He is a greedy, narcissistic ass hat.


----------



## Ldziesinski (Nov 18, 2021)

redmarshall said:


> Well as I man, I don't know because I don't know him, perhaps thats how he reacts when he's asked to be accountable, or is it just because he's feeling some sort of pressure he's not able to cope with. If there is one thing I've learnt if that once people give themselves the leeway to behave in a particular sort of way, and its not just a phase, it becomes who they are, there is no turning back. If you don't mind me asking, is he a womanizer? or did he give a particular reason for cheating?


😂😂 I love this question because I always laugh when I answer it ,” because we have some similar hobbies and some different and because I am shyer and not as sarcastic as he is “ almost 11 years later. For me , knowing him - it translates to I don’t have to be the center of attention at any gathering like he does.


----------



## Ldziesinski (Nov 18, 2021)

Ldziesinski said:


> 😂😂 I love this question because I always laugh when I answer it ,” because we have some similar hobbies and some different and because I am shyer and not as sarcastic as he is “ almost 11 years later.
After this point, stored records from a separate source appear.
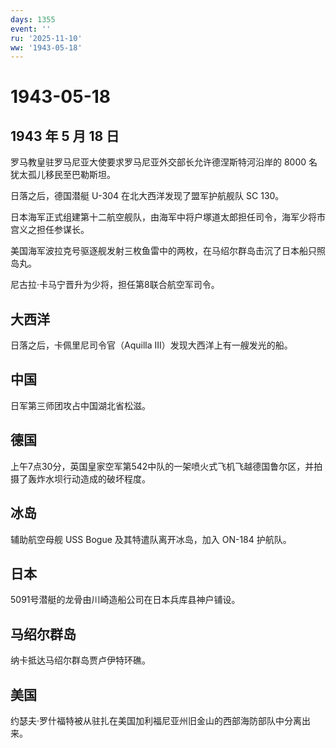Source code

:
 ```yaml
---
days: 1355
event: ''
ru: '2025-11-10'
ww: '1943-05-18'
---
```


# 1943-05-18

## 1943 年 5 月 18 日

罗马教皇驻罗马尼亚大使要求罗马尼亚外交部长允许德涅斯特河沿岸的 8000
名犹太孤儿移民至巴勒斯坦。

日落之后，德国潜艇 U-304 在北大西洋发现了盟军护航舰队 SC 130。

日本海军正式组建第十二航空舰队，由海军中将户塚道太郎担任司令，海军少将市宫义之担任参谋长。

美国海军波拉克号驱逐舰发射三枚鱼雷中的两枚，在马绍尔群岛击沉了日本船只照岛丸。

尼古拉·卡马宁晋升为少将，担任第8联合航空军司令。

## 大西洋

日落之后，卡佩里尼司令官（Aquilla III）发现大西洋上有一艘发光的船。

## 中国

日军第三师团攻占中国湖北省松滋。

## 德国

上午7点30分，英国皇家空军第542中队的一架喷火式飞机飞越德国鲁尔区，并拍摄了轰炸水坝行动造成的破坏程度。

## 冰岛

辅助航空母舰 USS Bogue 及其特遣队离开冰岛，加入 ON-184 护航队。

## 日本

5091号潜艇的龙骨由川崎造船公司在日本兵库县神户铺设。

## 马绍尔群岛

纳卡抵达马绍尔群岛贾卢伊特环礁。

## 美国

约瑟夫·罗什福特被从驻扎在美国加利福尼亚州旧金山的西部海防部队中分离出来。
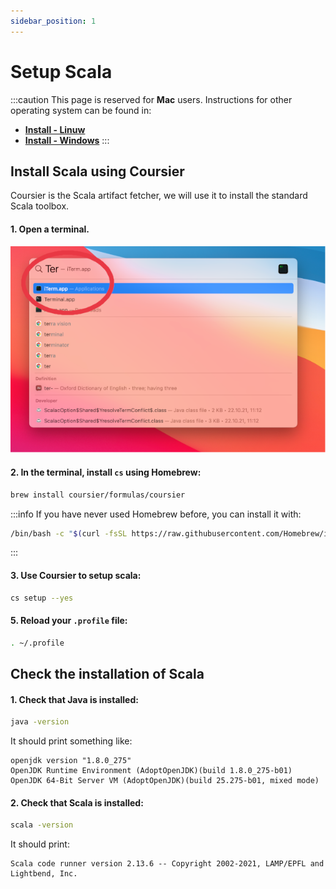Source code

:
 ```yaml
---
sidebar_position: 1
---
```


# Setup Scala

:::caution
This page is reserved for **Mac** users. Instructions for other operating system can be found in:
- [**Install - Linuw**](../linux/scala-setup)
- [**Install - Windows**](../windows/scala-setup)
:::

## Install Scala using Coursier

Coursier is the Scala artifact fetcher, we will use it to install the standard Scala toolbox.

#### 1. Open a terminal.

![Open terminal](/img/installation/mac/terminal.png)

#### 2. In the terminal, install `cs` using Homebrew:

```bash
brew install coursier/formulas/coursier
```

:::info
If you have never used Homebrew before, you can install it with:

```bash
/bin/bash -c "$(curl -fsSL https://raw.githubusercontent.com/Homebrew/install/HEAD/install.sh)"
```
:::

#### 3. Use Coursier to setup scala:

```bash
cs setup --yes
```

#### 5. Reload your `.profile` file:

```bash
. ~/.profile
```

## Check the installation of Scala

#### 1. Check that Java is installed:

```bash
java -version
```

It should print something like:
```
openjdk version "1.8.0_275"
OpenJDK Runtime Environment (AdoptOpenJDK)(build 1.8.0_275-b01)
OpenJDK 64-Bit Server VM (AdoptOpenJDK)(build 25.275-b01, mixed mode)
```

#### 2. Check that Scala is installed:

```bash
scala -version
```

It should print:
```
Scala code runner version 2.13.6 -- Copyright 2002-2021, LAMP/EPFL and Lightbend, Inc.
```

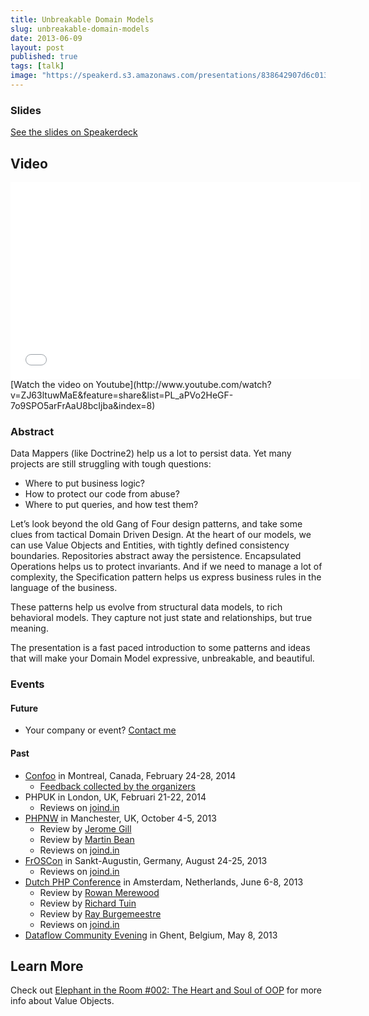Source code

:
 ```yaml
---
title: Unbreakable Domain Models
slug: unbreakable-domain-models
date: 2013-06-09
layout: post
published: true
tags: [talk]
image: "https://speakerd.s3.amazonaws.com/presentations/838642907d6c0131238f2adccd741a3a/slide_0.jpg?1393018100"
---
```


### Slides

<script async class="speakerdeck-embed" data-id="838642907d6c0131238f2adccd741a3a" data-ratio="1.33333333333333" src="//speakerdeck.com/assets/embed.js"></script>
[See the slides on Speakerdeck](https://speakerdeck.com/mathiasverraes/unbreakable-domain-models-phpuk-2014-london#)

## Video

<iframe width="560" height="315" src="//www.youtube.com/embed/ZJ63ltuwMaE?list=PL_aPVo2HeGF-7o9SPO5arFrAaU8bcIjba" frameborder="0" allowfullscreen></iframe>
[Watch the video on Youtube](http://www.youtube.com/watch?v=ZJ63ltuwMaE&feature=share&list=PL_aPVo2HeGF-7o9SPO5arFrAaU8bcIjba&index=8)

### Abstract

Data Mappers (like Doctrine2) help us a lot to persist data. Yet many projects are still struggling with tough questions:
- Where to put business logic?
- How to protect our code from abuse?
- Where to put queries, and how test them?

Let’s look beyond the old Gang of Four design patterns, and take some clues from tactical Domain Driven Design. At the heart of our models, we can use Value Objects and Entities, with tightly defined consistency boundaries. Repositories abstract away the persistence.  Encapsulated Operations helps us to protect invariants. And if we need to manage a lot of complexity, the Specification pattern helps us express business rules in the language of the business.

These patterns help us evolve from structural data models, to rich behavioral models. They capture not just state and relationships, but true meaning.

The presentation is a fast paced introduction to some patterns and ideas that will make your Domain Model expressive, unbreakable, and beautiful.

### Events


#### Future

- Your company or event? [Contact me](http://verraes.net/#contact)

#### Past

- [Confoo](http://confoo.ca/en/2014/session/unbreakable-domain-models) in Montreal, Canada, February 24-28, 2014
  - [Feedback collected by the organizers](/img/posts/2013-06-09-unbreakable-domain-models/UnbreakableDomainModels-Confoo14-feedback.pdf)
- PHPUK in London, UK, Februari 21-22, 2014
  - Reviews on [joind.in](http://joind.in/talk/view/10690)
- [PHPNW](http://conference.phpnw.org.uk/phpnw13/schedule/mathias-verraes/) in Manchester, UK, October 4-5, 2013
  - Review by [Jerome Gill](http://www.boxuk.com/php-north-west-2013)
  - Review by [Martin Bean](http://martinbean.co.uk/blog/2013/10/09/php-north-west-2013-conference/)
  - Reviews on [joind.in](https://joind.in/9312)
- [FrOSCon](http://programm.froscon.org/2013/events/1243.html) in Sankt-Augustin, Germany, August 24-25, 2013
  - Reviews on [joind.in](http://joind.in/talk/view/9020)
- [Dutch PHP Conference](http://www.phpconference.nl/talks#mathias-verraes-unbreakable-domain-models) in Amsterdam, Netherlands, June 6-8, 2013
  - Review by [Rowan Merewood](http://techportal.inviqa.com/2013/06/12/dpc13/)
  - Review by [Richard Tuin](http://www.enrise.com/2013/06/a-review-of-the-dutch-php-conference-2013/)
  - Review by [Ray Burgemeestre](http://blog.cppse.nl/dutch-php-conference-2013)
  - Reviews on [joind.in](http://joind.in/talk/view/8438)
- [Dataflow Community Evening](http://www.dataflow.be/nl/eerste-community-gent) in Ghent, Belgium, May 8, 2013

## Learn More
Check out [Elephant in the Room #002: The Heart and Soul of OOP](http://elephantintheroom.io/blog/2013/10/episode-2-heart-and-soul-of-oop/) for more info about Value Objects.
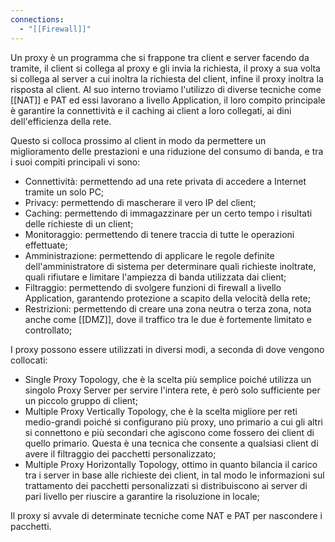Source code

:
 ```yaml
---
connections:
  - "[[Firewall]]"
---
```

Un proxy è un programma che si frappone tra client e server facendo da tramite, il client si collega al proxy e gli invia la richiesta, il proxy a sua volta si collega al server a cui inoltra la richiesta del client, infine il proxy inoltra la risposta al client. Al suo interno troviamo l'utilizzo di diverse tecniche come [[NAT]] e PAT ed essi lavorano a livello Application, il loro compito principale è garantire la connettività e il caching ai client a loro collegati, ai dini dell'efficienza della rete. 

Questo si colloca prossimo al client in modo da permettere un miglioramento delle prestazioni e una riduzione del consumo di banda, e tra i suoi compiti principali vi sono:
- Connettività: permettendo ad una rete privata di accedere a Internet tramite un solo PC;
- Privacy: permettendo di mascherare il vero IP del client;
- Caching: permettendo di immagazzinare per un certo tempo i risultati delle richieste di un client;
- Monitoraggio: permettendo di tenere traccia di tutte le operazioni effettuate; 
- Amministrazione: permettendo di applicare le regole definite dell'amministratore di sistema per determinare quali richieste inoltrate, quali rifiutare e limitare l'ampiezza di banda utilizzata dai client;
- Filtraggio: permettendo di svolgere funzioni di firewall a livello Application, garantendo protezione a scapito della velocità della rete;
- Restrizioni: permettendo di creare una zona neutra o terza zona, nota anche come [[DMZ]], dove il traffico tra le due è fortemente limitato e controllato;

I proxy possono essere utilizzati in diversi modi, a seconda di dove vengono collocati:
- Single Proxy Topology, che è la scelta più semplice poiché utilizza un singolo Proxy Server per servire l'intera rete, è però solo sufficiente per un piccolo gruppo di client;
- Multiple Proxy Vertically Topology, che è la scelta migliore per reti medio-grandi poiché si configurano più proxy, uno primario a cui gli altri si connettono e più secondari che agiscono come fossero dei client di quello primario. Questa è una tecnica che consente a qualsiasi client di avere il filtraggio dei pacchetti personalizzato;
- Multiple Proxy Horizontally Topology, ottimo in quanto bilancia il carico tra i server in base alle richieste dei client, in tal modo le informazioni sul trattamento dei pacchetti personalizzati si distribuiscono ai server di pari livello per riuscire a garantire la risoluzione in locale;

Il proxy si avvale di determinate tecniche come NAT e PAT per nascondere i pacchetti.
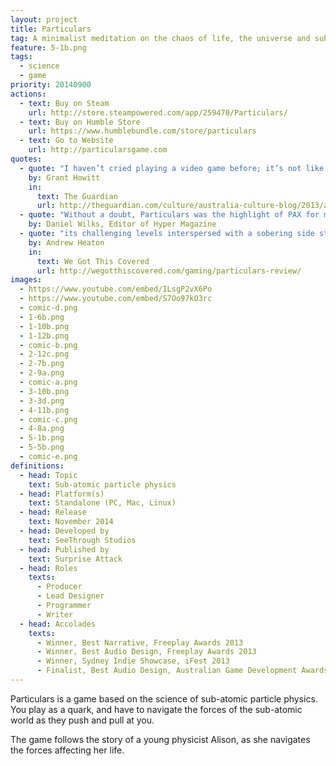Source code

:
 ```yaml
---
layout: project
title: Particulars
tag: A minimalist meditation on the chaos of life, the universe and sub-atomic particle physics
feature: 5-1b.png
tags:
  - science
  - game
priority: 20140900
actions:
  - text: Buy on Steam
    url: http://store.steampowered.com/app/259470/Particulars/
  - text: Buy on Humble Store
    url: https://www.humblebundle.com/store/particulars
  - text: Go to Website
    url: http://particularsgame.com
quotes:
  - quote: "I haven’t cried playing a video game before; it’s not like it’s a habit. But there’s something about the loneliness of being a down quark all alone in a subatomic space that really underlined the joy in finding an anti-down quark to combine with."
    by: Grant Howitt
    in:
      text: The Guardian
      url: http://theguardian.com/culture/australia-culture-blog/2013/aug/19/ten-best-australian-indie-video-games/
  - quote: "Without a doubt, Particulars was the highlight of PAX for me. It’s an exceptional game."
    by: Daniel Wilks, Editor of Hyper Magazine
  - quote: "its challenging levels interspersed with a sobering side story make this indie title a wondrous creation that’s simple on the outside, but deep in its execution"
    by: Andrew Heaton
    in:
      text: We Got This Covered
      url: http://wegotthiscovered.com/gaming/particulars-review/
images:
  - https://www.youtube.com/embed/ILsgP2vX6Po
  - https://www.youtube.com/embed/S7Oo97kO3rc
  - comic-d.png
  - 1-6b.png
  - 1-10b.png
  - 1-12b.png
  - comic-b.png
  - 2-12c.png
  - 2-7b.png
  - 2-9a.png
  - comic-a.png
  - 3-10b.png
  - 3-3d.png
  - 4-11b.png
  - comic-c.png
  - 4-8a.png
  - 5-1b.png
  - 5-5b.png
  - comic-e.png
definitions:
  - head: Topic
    text: Sub-atomic particle physics
  - head: Platform(s)
    text: Standalone (PC, Mac, Linux)
  - head: Release
    text: November 2014
  - head: Developed by
    text: SeeThrough Studios
  - head: Published by
    text: Surprise Attack
  - head: Roles
    texts:
      - Producer
      - Lead Designer
      - Programmer
      - Writer
  - head: Accolades
    texts:
      - Winner, Best Narrative, Freeplay Awards 2013
      - Winner, Best Audio Design, Freeplay Awards 2013
      - Winner, Sydney Indie Showcase, iFest 2013
      - Finalist, Best Audio Design, Australian Game Development Awards, 2013
---
```

Particulars is a game based on the science of sub-atomic particle physics. You play as a quark, and have to navigate the forces of the sub-atomic world as they push and pull at you.

The game follows the story of a young physicist Alison, as she navigates the forces affecting her life.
For me , knowing him - it translates to I don’t have to be the center of attention at any gathering like he does.


And as far as the sarcasm goes - he likes to play this game with people where he bullshits them, for instance he was at a work get away , There were some guys playing pool, so he pretended to be a complete moron, not even know what the chalk was called so this guy would “teach” him how to play out of kindness then he could run the table on him.


----------



## Ldziesinski (Nov 18, 2021)

Ldziesinski said:


> And as far as the sarcasm goes - he likes to play this game with people where he bullshits them, for instance he was at a work get away , There were some guys playing pool, so he pretended to be a complete moron, not even know what the chalk was called so this guy would “teach” him how to play out of kindness then he could run the table on him.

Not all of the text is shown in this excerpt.